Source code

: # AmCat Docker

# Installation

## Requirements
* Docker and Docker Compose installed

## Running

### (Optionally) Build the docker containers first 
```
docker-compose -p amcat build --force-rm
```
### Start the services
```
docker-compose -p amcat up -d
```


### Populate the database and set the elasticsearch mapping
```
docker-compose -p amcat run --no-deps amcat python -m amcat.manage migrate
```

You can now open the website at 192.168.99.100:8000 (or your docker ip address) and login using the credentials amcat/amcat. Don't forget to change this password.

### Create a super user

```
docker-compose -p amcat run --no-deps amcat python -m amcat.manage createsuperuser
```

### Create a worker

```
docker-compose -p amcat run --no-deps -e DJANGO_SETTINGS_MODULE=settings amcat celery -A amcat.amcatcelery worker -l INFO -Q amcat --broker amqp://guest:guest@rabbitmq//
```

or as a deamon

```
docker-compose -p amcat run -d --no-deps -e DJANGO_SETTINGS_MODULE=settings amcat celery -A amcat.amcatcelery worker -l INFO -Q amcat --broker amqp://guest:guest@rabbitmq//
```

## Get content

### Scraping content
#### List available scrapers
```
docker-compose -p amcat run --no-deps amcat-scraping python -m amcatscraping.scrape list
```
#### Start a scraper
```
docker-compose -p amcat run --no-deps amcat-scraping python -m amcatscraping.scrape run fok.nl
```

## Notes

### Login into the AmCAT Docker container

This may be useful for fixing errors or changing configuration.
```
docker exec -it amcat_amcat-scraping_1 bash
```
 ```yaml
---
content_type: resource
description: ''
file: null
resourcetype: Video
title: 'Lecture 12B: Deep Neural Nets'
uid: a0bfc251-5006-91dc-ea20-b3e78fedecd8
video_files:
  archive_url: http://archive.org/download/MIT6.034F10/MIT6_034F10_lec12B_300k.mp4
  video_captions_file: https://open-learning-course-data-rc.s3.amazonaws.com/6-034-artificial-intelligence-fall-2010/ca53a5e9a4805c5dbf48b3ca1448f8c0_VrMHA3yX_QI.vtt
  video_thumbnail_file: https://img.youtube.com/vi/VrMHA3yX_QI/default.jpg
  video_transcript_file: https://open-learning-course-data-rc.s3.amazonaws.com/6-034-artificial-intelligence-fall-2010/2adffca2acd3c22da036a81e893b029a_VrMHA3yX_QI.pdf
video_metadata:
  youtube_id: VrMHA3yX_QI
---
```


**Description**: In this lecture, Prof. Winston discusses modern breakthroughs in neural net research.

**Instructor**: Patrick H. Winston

=-=-=-=-=

#### Exercise details
Could you please find every line of the listing above holding the string "celery" and copy it?

#### Task answer
docker-compose -p amcat run --no-deps -e DJANGO_SETTINGS_MODULE=settings amcat celery -A amcat.amcatcelery worker -l INFO -Q amcat --broker amqp://guest:guest@rabbitmq//
docker-compose -p amcat run -d --no-deps -e DJANGO_SETTINGS_MODULE=settings amcat celery -A amcat.amcatcelery worker -l INFO -Q amcat --broker amqp://guest:guest@rabbitmq//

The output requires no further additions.